Steven M. Wise, Coral Springs, Florida, of the Massachusetts Bar, Admitted Pro Hac Vice, and Elizabeth Stein, New Hyde Park, for Petitioner–Appellant.
PRESENT: SMITH, J.P., PERADOTTO, LINDLEY, VALENTINO, and WHALEN, JJ.
Opinion
MEMORANDUM:Petitioner, an organization seeking better treatment and housing of, inter alia, nonhuman primates, commenced this proceeding seeking a writ of habeas corpus on behalf of Kiko, a chimpanzee. Rather than seeking Kiko's immediate release, however, the petition alleges that Kiko is illegally confined because he is kept in unsuitable conditions, and it seeks to have Kiko's confinement transferred to a different facility selected by The North American Primate Sanctuary Alliance. On appeal from a judgment dismissing the petition, petitioner contends that Kiko is entitled to the relief sought. Contrary to petitioner's contention, we conclude that Supreme Court properly dismissed the petition.

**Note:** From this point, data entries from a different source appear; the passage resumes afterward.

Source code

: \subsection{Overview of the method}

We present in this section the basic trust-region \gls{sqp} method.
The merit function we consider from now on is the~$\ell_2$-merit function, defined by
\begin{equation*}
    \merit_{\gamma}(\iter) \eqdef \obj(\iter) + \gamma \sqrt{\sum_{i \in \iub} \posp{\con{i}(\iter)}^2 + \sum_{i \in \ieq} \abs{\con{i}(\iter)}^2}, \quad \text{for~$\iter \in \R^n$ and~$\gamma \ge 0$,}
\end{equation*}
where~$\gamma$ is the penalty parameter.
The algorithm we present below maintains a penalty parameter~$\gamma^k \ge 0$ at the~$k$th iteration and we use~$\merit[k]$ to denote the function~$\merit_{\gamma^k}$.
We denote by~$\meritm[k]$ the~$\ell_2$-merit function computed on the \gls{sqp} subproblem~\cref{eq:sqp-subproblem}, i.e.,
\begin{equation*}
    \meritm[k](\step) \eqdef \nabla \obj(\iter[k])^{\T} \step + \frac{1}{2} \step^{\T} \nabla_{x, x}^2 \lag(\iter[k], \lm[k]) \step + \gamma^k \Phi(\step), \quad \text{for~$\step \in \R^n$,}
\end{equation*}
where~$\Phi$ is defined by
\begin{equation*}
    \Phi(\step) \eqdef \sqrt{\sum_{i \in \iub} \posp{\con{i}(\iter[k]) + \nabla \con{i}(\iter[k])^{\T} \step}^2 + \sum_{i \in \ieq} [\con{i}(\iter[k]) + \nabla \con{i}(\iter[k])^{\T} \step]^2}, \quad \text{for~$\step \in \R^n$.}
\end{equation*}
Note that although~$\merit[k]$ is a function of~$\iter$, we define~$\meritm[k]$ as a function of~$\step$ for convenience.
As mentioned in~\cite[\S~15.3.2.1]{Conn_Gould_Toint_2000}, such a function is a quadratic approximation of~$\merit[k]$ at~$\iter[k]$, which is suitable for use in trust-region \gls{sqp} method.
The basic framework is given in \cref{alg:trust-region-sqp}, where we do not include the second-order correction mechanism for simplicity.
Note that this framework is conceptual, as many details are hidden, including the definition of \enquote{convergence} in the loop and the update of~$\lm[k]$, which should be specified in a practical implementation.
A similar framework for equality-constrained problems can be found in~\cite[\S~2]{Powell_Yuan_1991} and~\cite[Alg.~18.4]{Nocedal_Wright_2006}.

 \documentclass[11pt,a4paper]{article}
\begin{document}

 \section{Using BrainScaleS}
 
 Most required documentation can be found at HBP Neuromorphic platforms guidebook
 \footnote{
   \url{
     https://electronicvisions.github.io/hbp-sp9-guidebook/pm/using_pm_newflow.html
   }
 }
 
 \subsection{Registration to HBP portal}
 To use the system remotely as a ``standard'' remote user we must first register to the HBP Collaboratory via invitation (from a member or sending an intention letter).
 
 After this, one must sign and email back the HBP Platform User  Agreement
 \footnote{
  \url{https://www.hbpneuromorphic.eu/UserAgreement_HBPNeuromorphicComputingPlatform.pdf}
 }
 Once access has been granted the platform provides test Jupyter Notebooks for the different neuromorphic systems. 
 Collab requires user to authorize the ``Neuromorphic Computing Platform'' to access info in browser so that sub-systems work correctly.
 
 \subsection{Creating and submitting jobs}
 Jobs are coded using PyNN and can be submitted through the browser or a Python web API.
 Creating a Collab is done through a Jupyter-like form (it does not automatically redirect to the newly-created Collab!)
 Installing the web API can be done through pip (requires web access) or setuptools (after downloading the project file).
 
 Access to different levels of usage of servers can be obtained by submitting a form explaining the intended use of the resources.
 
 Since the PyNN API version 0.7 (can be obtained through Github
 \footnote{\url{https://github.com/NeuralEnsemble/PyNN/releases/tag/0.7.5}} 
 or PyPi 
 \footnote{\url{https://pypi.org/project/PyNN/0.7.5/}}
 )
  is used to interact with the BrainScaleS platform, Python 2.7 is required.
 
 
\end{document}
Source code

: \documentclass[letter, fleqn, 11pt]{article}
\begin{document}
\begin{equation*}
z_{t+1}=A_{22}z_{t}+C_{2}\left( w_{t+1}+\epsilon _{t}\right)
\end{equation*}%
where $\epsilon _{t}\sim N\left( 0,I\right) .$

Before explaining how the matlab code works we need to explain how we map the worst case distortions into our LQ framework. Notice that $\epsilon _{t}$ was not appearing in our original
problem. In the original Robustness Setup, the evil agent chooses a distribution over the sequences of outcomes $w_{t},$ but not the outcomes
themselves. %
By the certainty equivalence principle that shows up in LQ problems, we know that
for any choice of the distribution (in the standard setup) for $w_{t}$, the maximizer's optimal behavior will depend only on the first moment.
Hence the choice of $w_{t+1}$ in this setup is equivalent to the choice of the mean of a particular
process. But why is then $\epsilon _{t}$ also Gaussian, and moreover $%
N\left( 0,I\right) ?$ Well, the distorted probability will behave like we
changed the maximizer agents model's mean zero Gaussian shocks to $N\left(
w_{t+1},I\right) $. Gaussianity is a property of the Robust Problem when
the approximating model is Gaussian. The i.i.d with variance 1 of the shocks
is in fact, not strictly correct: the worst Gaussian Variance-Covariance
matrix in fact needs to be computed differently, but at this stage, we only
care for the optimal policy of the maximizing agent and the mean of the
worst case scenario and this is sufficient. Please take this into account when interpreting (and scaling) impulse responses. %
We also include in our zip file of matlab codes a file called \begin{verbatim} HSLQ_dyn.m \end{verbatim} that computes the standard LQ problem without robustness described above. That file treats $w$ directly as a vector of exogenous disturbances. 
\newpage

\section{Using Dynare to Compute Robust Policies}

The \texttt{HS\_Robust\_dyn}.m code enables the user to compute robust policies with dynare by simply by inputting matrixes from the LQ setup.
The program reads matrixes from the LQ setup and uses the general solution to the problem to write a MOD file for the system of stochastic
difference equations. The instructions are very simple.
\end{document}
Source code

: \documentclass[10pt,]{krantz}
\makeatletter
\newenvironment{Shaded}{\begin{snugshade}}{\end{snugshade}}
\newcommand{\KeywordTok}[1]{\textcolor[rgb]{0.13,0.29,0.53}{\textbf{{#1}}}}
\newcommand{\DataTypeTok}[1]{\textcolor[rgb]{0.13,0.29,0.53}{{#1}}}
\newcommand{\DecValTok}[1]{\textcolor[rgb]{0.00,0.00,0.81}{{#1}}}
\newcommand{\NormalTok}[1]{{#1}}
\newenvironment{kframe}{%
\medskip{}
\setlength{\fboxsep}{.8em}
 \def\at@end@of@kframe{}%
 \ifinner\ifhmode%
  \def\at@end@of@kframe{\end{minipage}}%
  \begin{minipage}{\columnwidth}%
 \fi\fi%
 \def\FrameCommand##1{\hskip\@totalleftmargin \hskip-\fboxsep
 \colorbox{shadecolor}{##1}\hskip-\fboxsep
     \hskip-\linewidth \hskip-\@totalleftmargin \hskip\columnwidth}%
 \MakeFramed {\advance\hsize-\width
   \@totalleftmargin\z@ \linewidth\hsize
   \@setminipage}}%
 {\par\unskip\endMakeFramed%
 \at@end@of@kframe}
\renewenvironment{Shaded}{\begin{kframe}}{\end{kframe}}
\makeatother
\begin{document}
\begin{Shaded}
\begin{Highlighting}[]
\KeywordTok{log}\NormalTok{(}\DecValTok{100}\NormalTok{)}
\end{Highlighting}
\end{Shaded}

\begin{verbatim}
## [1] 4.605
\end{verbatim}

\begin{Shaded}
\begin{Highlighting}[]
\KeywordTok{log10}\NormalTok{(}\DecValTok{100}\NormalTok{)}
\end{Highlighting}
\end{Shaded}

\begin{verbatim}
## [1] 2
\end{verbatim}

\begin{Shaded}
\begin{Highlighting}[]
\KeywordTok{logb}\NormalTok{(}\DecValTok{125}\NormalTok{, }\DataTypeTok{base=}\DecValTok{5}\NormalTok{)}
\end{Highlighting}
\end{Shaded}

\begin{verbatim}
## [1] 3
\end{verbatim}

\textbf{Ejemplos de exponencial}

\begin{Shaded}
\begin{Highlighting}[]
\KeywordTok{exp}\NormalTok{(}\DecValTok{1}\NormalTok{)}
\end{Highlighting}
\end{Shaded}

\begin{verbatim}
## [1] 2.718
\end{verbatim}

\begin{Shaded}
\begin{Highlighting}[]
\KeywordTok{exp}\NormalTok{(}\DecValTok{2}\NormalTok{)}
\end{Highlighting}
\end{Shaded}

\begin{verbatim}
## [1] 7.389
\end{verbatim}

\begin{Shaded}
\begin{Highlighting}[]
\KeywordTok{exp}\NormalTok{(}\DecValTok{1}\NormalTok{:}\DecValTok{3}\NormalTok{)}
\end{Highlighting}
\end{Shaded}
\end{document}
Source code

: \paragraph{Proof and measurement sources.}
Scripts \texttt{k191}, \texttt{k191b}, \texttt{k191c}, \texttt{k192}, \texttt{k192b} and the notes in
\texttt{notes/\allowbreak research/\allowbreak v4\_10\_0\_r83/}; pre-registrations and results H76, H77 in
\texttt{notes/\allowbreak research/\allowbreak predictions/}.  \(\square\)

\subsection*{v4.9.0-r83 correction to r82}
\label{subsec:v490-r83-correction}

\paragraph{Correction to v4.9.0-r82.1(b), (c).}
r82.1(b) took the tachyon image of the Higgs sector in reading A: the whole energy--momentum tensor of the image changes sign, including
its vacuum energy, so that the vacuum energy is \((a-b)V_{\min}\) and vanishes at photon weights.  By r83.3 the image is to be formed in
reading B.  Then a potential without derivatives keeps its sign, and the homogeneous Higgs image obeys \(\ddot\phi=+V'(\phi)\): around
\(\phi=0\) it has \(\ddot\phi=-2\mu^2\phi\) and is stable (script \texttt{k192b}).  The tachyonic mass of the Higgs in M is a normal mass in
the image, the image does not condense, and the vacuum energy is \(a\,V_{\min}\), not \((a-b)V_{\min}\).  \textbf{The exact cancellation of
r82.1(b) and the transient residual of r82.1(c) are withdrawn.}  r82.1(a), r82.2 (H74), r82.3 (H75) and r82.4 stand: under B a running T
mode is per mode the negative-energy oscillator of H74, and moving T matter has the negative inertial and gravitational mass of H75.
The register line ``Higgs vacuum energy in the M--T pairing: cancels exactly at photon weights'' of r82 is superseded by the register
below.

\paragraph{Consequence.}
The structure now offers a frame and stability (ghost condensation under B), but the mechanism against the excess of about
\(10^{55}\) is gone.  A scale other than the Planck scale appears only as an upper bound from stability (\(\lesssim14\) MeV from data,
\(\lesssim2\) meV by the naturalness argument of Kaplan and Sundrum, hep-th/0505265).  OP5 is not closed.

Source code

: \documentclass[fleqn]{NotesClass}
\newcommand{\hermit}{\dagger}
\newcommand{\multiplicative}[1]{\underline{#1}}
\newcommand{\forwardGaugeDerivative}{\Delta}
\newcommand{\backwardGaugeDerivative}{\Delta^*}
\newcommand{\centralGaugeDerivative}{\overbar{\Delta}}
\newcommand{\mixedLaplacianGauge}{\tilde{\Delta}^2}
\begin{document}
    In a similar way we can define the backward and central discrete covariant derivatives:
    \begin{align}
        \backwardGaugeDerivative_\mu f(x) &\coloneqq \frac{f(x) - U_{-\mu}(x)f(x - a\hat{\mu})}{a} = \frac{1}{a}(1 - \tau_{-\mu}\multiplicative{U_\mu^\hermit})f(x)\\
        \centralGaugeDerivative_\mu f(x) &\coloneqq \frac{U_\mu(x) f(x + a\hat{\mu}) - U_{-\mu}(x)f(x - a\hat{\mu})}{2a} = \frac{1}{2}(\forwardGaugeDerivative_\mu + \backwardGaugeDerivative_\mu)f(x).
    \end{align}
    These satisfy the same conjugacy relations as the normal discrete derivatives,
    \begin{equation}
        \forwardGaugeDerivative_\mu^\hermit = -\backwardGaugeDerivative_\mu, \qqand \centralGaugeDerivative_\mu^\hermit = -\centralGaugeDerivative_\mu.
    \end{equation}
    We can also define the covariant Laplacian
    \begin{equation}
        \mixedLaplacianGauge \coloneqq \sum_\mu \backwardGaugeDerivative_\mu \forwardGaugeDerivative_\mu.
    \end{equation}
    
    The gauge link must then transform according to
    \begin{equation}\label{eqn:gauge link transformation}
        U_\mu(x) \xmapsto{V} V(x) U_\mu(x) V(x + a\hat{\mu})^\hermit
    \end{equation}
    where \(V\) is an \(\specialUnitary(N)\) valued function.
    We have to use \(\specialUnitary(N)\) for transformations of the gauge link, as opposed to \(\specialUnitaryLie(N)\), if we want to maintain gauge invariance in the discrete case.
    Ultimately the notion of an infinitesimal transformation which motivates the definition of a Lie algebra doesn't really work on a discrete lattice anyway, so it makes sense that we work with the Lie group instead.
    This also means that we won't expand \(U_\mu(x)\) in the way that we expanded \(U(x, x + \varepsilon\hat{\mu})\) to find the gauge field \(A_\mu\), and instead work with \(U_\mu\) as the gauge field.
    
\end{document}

Regardless of whether we agree with petitioner's claim that Kiko is a person within the statutory and common-law definition of the writ, “ ‘habeas corpus relief nonetheless is unavailable as [that] claim[ ], even if meritorious, would not entitle [Kiko] to immediate release’ ” (People ex rel. Gonzalez v. Wayne County Sheriff, 96 A.D.3d 1698, 1699, 947 N.Y.S.2d 738, lv. denied 21 N.Y.3d 852, 2013 WL 1760829 ; see People ex rel. Shannon v. Khahaifa, 74 A.D.3d 1867, 1867, 901 N.Y.S.2d 883, lv. dismissed 15 N.Y.3d 868, 910 N.Y.S.2d 34, 936 N.E.2d 916 ; People ex rel. Hall v. Rock, 71 A.D.3d 1303, 1304, 895 N.Y.S.2d 889, appeal dismissed 14 N.Y.3d 882, 903 N.Y.S.2d 338, 929 N.E.2d 401, lv. denied 15 N.Y.3d 703, 2010 WL 2605955 ). It is well settled that a habeas corpus proceeding must be dismissed where the subject of the petition is not entitled to immediate release from custody (see People ex rel. Kaplan v. Commissioner of Correction of City of N.Y., 60 N.Y.2d 648, 649, 467 N.Y.S.2d 566, 454 N.E.2d 1309 ; People ex rel. Douglas v. Vincent, 50 N.Y.2d 901, 903, 431 N.Y.S.2d 518, 409 N.E.2d 990 ). Here, petitioner does not seek Kiko's immediate release, nor does petitioner allege that Kiko's continued detention is unlawful. Rather, petitioner seeks to have Kiko placed in a different facility that petitioner deems more appropriate. Consequently, even assuming, arguendo, that we agreed with petitioner that Kiko should be deemed a person for the purpose of this application, and further assuming, arguendo, that petitioner has standing to commence this proceeding on behalf of Kiko, this matter is governed by the line of cases standing for the proposition that habeas corpus does not lie where a petitioner seeks only to change the conditions of confinement rather than the confinement itself (see generally People ex rel. Dawson v. Smith, 69 N.Y.2d 689, 690–691, 512 N.Y.S.2d 19, 504 N.E.2d 386 ; Matter of Berrian v. Duncan, 289 A.D.2d 655, 655, 733 N.Y.S.2d 790 ; People ex rel. McCallister v. McGinnis, 251 A.D.2d 835, 835, 673 N.Y.S.2d 946 ). We therefore conclude that habeas corpus does not lie herein.
It is hereby ORDERED that the judgment so appealed from is unanimously affirmed without costs.